Records from a data collection
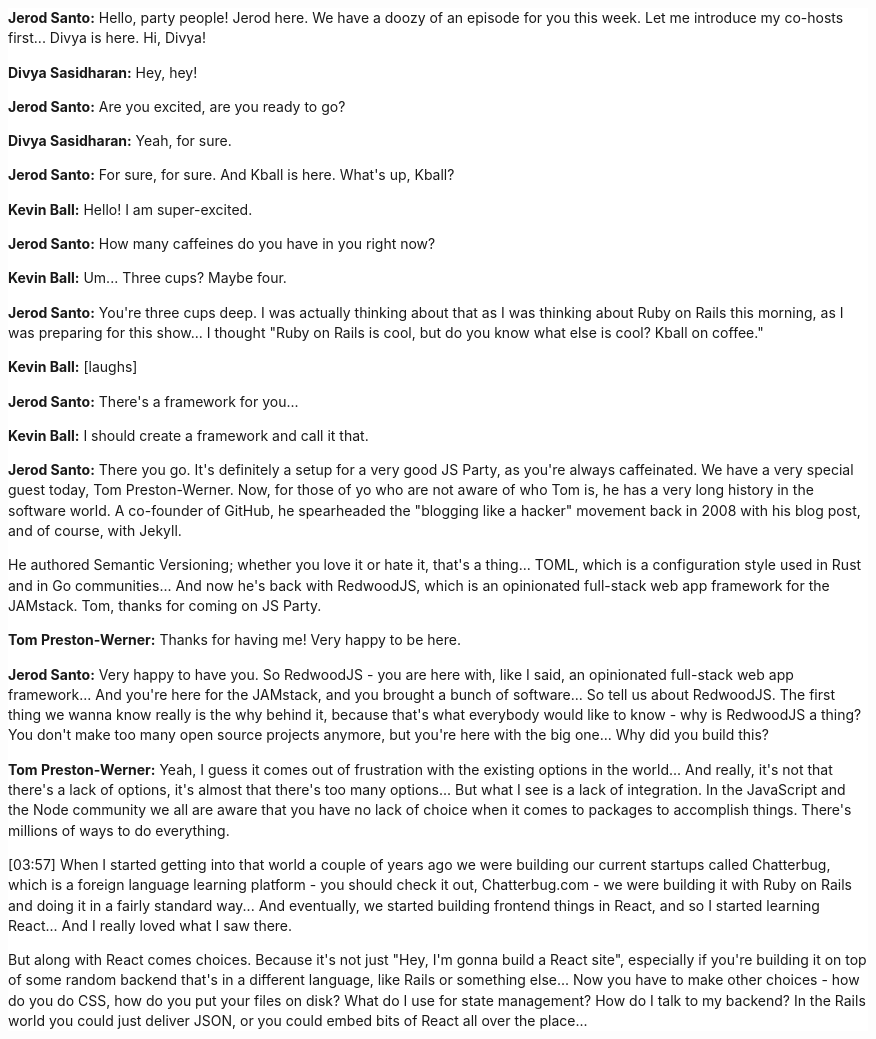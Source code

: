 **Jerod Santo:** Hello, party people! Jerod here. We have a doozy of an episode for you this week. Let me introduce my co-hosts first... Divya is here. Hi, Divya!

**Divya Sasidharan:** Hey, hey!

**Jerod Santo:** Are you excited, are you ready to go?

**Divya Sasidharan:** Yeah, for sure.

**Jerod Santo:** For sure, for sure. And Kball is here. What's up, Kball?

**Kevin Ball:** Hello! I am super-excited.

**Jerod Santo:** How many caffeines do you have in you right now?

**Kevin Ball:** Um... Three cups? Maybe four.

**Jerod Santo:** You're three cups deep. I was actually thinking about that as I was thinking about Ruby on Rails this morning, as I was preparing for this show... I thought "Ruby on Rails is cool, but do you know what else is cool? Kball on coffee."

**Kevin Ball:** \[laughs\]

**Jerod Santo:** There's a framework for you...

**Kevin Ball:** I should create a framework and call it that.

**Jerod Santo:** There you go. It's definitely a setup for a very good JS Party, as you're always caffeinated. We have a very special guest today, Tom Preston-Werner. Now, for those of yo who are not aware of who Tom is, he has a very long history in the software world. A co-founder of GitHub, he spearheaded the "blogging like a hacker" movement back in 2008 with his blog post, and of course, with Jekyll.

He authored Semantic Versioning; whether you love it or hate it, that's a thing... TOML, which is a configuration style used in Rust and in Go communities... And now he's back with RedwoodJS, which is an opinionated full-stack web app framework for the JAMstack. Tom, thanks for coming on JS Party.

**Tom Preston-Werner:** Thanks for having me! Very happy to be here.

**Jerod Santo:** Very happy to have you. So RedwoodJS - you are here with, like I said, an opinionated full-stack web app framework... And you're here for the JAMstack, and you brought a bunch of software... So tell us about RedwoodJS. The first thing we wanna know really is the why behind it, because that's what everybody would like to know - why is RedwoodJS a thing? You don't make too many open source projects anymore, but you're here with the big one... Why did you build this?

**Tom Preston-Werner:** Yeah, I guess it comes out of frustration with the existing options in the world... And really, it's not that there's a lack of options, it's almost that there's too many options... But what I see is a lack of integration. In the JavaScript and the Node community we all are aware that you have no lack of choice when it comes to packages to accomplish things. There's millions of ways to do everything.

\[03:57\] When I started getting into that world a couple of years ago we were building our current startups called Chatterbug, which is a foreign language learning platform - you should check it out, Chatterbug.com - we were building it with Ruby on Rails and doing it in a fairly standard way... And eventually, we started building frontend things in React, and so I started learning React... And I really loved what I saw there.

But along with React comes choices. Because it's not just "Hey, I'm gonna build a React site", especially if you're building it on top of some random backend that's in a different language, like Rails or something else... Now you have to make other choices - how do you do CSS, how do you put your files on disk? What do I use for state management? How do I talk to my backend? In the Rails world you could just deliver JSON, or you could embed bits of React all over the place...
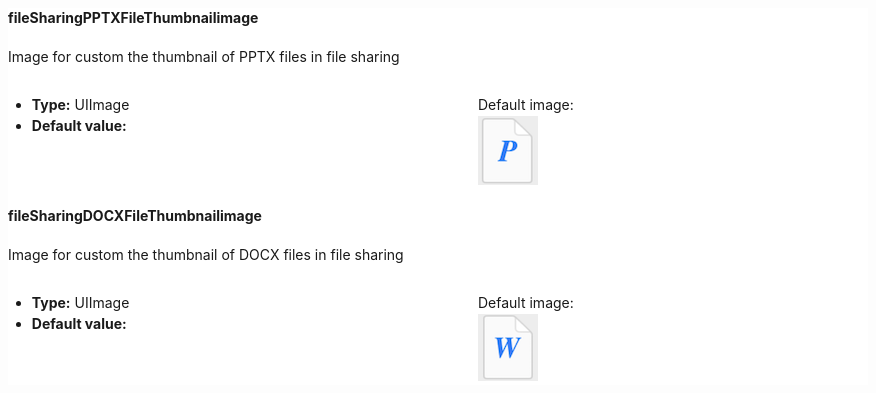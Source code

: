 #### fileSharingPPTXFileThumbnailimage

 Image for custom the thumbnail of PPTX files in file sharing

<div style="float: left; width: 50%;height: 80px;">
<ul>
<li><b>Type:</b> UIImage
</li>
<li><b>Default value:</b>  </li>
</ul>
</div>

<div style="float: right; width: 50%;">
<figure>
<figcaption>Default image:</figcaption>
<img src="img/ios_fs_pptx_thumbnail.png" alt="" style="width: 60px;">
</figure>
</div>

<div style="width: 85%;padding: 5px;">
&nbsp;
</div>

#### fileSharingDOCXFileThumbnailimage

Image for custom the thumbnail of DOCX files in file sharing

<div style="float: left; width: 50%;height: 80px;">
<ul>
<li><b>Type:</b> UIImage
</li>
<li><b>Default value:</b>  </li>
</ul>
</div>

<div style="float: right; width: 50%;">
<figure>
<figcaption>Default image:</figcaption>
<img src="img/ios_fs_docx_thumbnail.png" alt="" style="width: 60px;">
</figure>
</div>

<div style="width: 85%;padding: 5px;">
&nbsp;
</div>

Exercise goal
Where does the string "happy" appear in the records? Copy every line that holds it.

Output
**Tom Preston-Werner:** Thanks for having me! Very happy to be here.
**Jerod Santo:** Very happy to have you. So RedwoodJS - you are here with, like I said, an opinionated full-stack web app framework... And you're here for the JAMstack, and you brought a bunch of software... So tell us about RedwoodJS. The first thing we wanna know really is the why behind it, because that's what everybody would like to know - why is RedwoodJS a thing? You don't make too many open source projects anymore, but you're here with the big one... Why did you build this?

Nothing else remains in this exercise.